GXMLBeans 2.0 - A Java Developer's Perspective

Abstract

With the emergence of service-oriented architecture, most of you have had to work with XML in your applications. In doing so, you may have noticed that various models are available to parse and handle XML, both open source and proprietary. Each of these models has its advantages and disadvantages. Choosing the wrong model for your business needs can result in wasted development time and resources. Apache XMLBeans is a valuable tool that provides an easy way to work with XML from within Java. In this article, we introduce XMLBeans and some of the features available in XMLBeans 2.0.

Introduction to XMLBeans

A W3C XML Schema is an XML document that defines a set of rules other XML documents must conform to in order to be valid. W3C XML Schema has several advantages over earlier XML schema languages, such as document type definition (DTD) or simple object XML (SOX), and provides a rich collection of features you can use in different ways.

XMLBeans is a 100-percent schema-compliant XML-Java binding tool you can use to access the full power of XML in a Java-friendly way. The XMLBean solution is unique because it provides a dual view of the XML data. XMLBeans maintain the original XML document with no change in information and structure, and also provide a Java-based view of the XML data.

We will now demonstrate some of features in XMLBeans 2.0 by showing several code samples. In each sample we will provide the schema and some Java code that manipulates the XMLBean representation of the schema. The schema and Java samples will also be available for download.

Let's consider the following schema snippet:

<xs:element name="order">

   <xs:complexType>

      <xs:sequence>

       <xs:element name="orderNo" type="xs:string"/>

       <xs:element name="item" nillable="true"

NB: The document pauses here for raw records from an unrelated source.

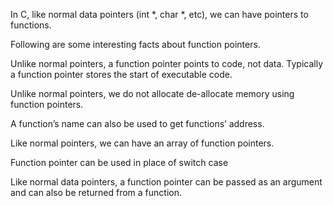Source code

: In C, like normal data pointers (int *, char *, etc), we can have pointers to functions.

Following are some interesting facts about function pointers.

Unlike normal pointers, a function pointer points to code, not data. Typically a function pointer stores the start of executable code.

Unlike normal pointers, we do not allocate de-allocate memory using function pointers.

A function’s name can also be used to get functions’ address.

Like normal pointers, we can have an array of function pointers.

Function pointer can be used in place of switch case

Like normal data pointers, a function pointer can be passed as an argument and can also be returned from a function.
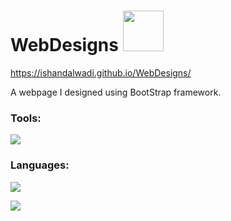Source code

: # WebDesigns <img src="https://github.com/TheDudeThatCode/TheDudeThatCode/blob/master/Assets/Designer.gif" width="65px">

https://ishandalwadi.github.io/WebDesigns/

A webpage I designed using BootStrap framework.

### Tools:

![](https://img.shields.io/badge/Tools-Bootstrap-informational?style=flat&logo=bootstrap&logoColor=white&color=2bbc8a)

### Languages:

![](https://img.shields.io/badge/Code-HTML-informational?style=flat&logo=html&logoColor=white&color=2bbc8a)

![](https://img.shields.io/badge/Code-CSS-informational?style=flat&logo=css&logoColor=white&color=2bbc8a)
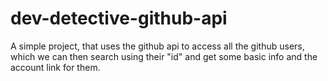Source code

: # dev-detective-github-api
A simple project, that uses the github api to access all the github users, which we can then search using their "id" and get some basic info and the account link for them.
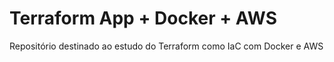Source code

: # Terraform App + Docker + AWS
Repositório destinado ao estudo do Terraform como IaC com Docker e AWS

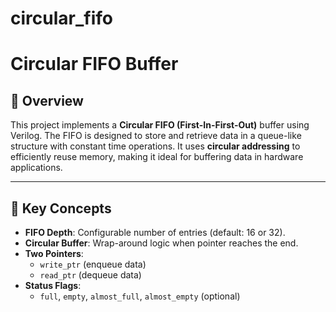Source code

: # circular_fifo
# Circular FIFO Buffer 

## 📌 Overview

This project implements a **Circular FIFO (First-In-First-Out)** buffer using Verilog. The FIFO is designed to store and retrieve data in a queue-like structure with constant time operations. It uses **circular addressing** to efficiently reuse memory, making it ideal for buffering data in hardware applications.

---

## 🧠 Key Concepts

- **FIFO Depth**: Configurable number of entries (default: 16 or 32).
- **Circular Buffer**: Wrap-around logic when pointer reaches the end.
- **Two Pointers**:
  - `write_ptr` (enqueue data)
  - `read_ptr` (dequeue data)
- **Status Flags**:
  - `full`, `empty`, `almost_full`, `almost_empty` (optional)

          maxOccurs="unbounded" type="tns:itemType"/>

      <xs:element name="address" type="tns:addressType"/>

       <xs:element name="quantity" type="tns:quantityType"/>

    </xs:sequence>

   </xs:complexType>

 </xs:element>

To generate XMLBeans classes, the schema needs to be compiled. This can be easily done using the scomp utility, which will generate interfaces for all simple and complex types. The package name for all classes and interfaces is derived from the targetNamespace value specified in the schema. For a detailed look, read Configuring XMLBeans by Hetal Shah (Dev2Dev, November 2004).

Let's now look at how to generate an instance document, check the validity of the document against the schema, and save the instance to the file system.

The generated OrderDocument interface listed below is an example of one of the special "document" types created for any global elements or types by XMLBeans.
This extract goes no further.